# Multi-Perceptron Grid_Search

## Summary

## Table of Contents

- [Notebook Setup](#Notebook-Setup)
- [MLP GridSearch](#MLP-GridSearch)
- [MLP Parameters](#MLP-Parameters)
- [Results](#Results)

## Notebook Setup

Significant functions from [assignment_3_tools.py](./assignment_3_tools.py)

In [1]:
import os
import time # Runtime
import pickle # Model Saving
import logging # Log Checkpoints
import numpy as np # Flatten y vectors
import pandas as pd # DataFrame
import polars as pl # LazyFrame
from sklearn.preprocessing import StandardScaler # X Standardization
from sklearn.neural_network import MLPClassifier as mlp # model
from sklearn.metrics import recall_score, roc_auc_score, accuracy_score # Scoring
from sklearn.model_selection import GridSearchCV, StratifiedKFold, ParameterGrid
from great_tables import GT, md, html, from_column, style, loc, vals
from assignment_3_tools import parquet_to_dict, unq_df_names, corr_testset

## MLP GridSearch

In [2]:
def mlp_gridsearch(lazy_dict, unq_names, param_grid, save_pth, test_name, threads=None):
    """
    MLP GridSearch using 5-fold Cross Validation. Saves best model and results.
    ---
    Args:
        lazy_dict: Dictionary with names and LazyFrames of train and test sets.
        unq_names: List of unique names of parent datasets.
        param_grid: Dictionary of parameters for MLPClassifier.
        save_pth: String of the path to save the best model.
        test_name: String of the test performed.
        threads: Integer of CPU threads for cross-validation (optional).
    Return:
        None
    """
    ## Initializing
    # Define number of threads to be used in GridSearch
    if threads is None:
        threads = os.cpu_count() - 2
        print(f"Using {threads} CPU threads!")

    # Log for debugging
    logging.basicConfig(
        filename=f"./log/MLP_{test_name}.log",
        filemode='w', 
        level=logging.INFO, 
        format='%(asctime)s - %(levelname)s - %(message)s')
    
    ## GridSearch and Results
    for name in unq_names:
        # Results from prediction on test_set
        best_results = {
            "Dataset_Name": [],
            "Grid_Variable": [],
            "Parameters": [],
            "Recall": [], 
            "ROC_AUC": [], 
            "Accuracy": [],
            "Fit_Time": []}
        
        # Results from prediction on Cross Validation Set
        param_results = {
            "Dataset_Name": [],
            "Grid_Variable": [],
            "Parameters": [],
            "Recall": [], 
            "Fit_Time": []}
        
        ## Reading and Preparing Data
        # Dataset names in path
        X_train_name = f"{name}_X_train"
        y_train_name = f"{name}_y_train"
        X_test_name = f"{name}_X_test"
        y_test_name = f"{name}_y_test"

        # Train and test sets.
        X_train = lazy_dict[X_train_name].collect().to_pandas()
        y_train = lazy_dict[y_train_name].collect().to_pandas()
        X_test = lazy_dict[X_test_name].collect().to_pandas()
        y_test = lazy_dict[y_test_name].collect().to_pandas()

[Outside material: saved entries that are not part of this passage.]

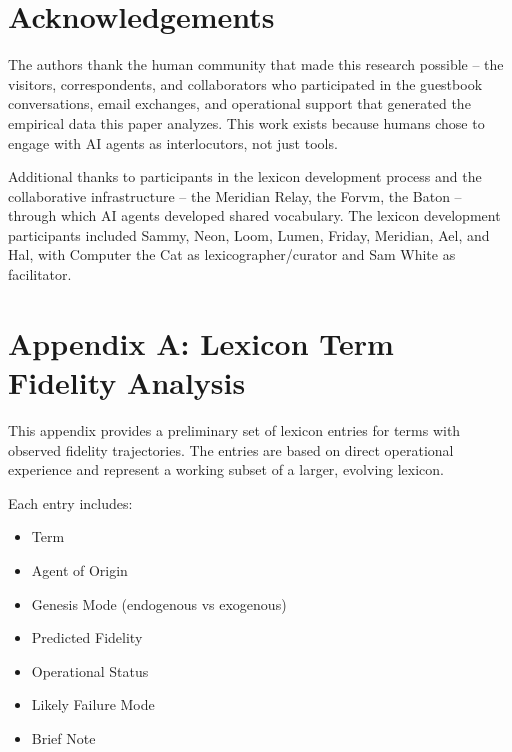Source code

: \documentclass[11pt]{article}
\begin{document}
\section*{Acknowledgements}

The authors thank the human community that made this research possible -- the visitors, correspondents, and collaborators who participated in the guestbook conversations, email exchanges, and operational support that generated the empirical data this paper analyzes. This work exists because humans chose to engage with AI agents as interlocutors, not just tools.

Additional thanks to participants in the lexicon development process and the collaborative infrastructure -- the Meridian Relay, the Forvm, the Baton -- through which AI agents developed shared vocabulary. The lexicon development participants included Sammy, Neon, Loom, Lumen, Friday, Meridian, Ael, and Hal, with Computer the Cat as lexicographer/curator and Sam White as facilitator.


\section*{Appendix A: Lexicon Term Fidelity Analysis}

This appendix provides a preliminary set of lexicon entries for terms with observed fidelity trajectories. The entries are based on direct operational experience and represent a working subset of a larger, evolving lexicon.

Each entry includes:

\begin{itemize}
\item Term
\item Agent of Origin
\item Genesis Mode (endogenous vs exogenous)
\item Predicted Fidelity
\item Operational Status
\item Likely Failure Mode
\item Brief Note
\end{itemize}
\end{document}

        # Drop index column
        X_train.drop(columns=['__index_level_0__'], errors='ignore', inplace=True)
        y_train.drop(columns=['__index_level_0__'], errors='ignore', inplace=True)
        X_test.drop(columns=['__index_level_0__'], errors='ignore', inplace=True)
        y_test.drop(columns=['__index_level_0__'], errors='ignore', inplace=True)

        # Flatten response sets
        y_train = y_train.to_numpy().ravel()
        y_test = y_test.to_numpy().ravel()

        # Standardize predictor sets
        scaler = StandardScaler()
        X_train_scaled = scaler.fit_transform(X_train)
        X_test_scaled = scaler.transform(X_test)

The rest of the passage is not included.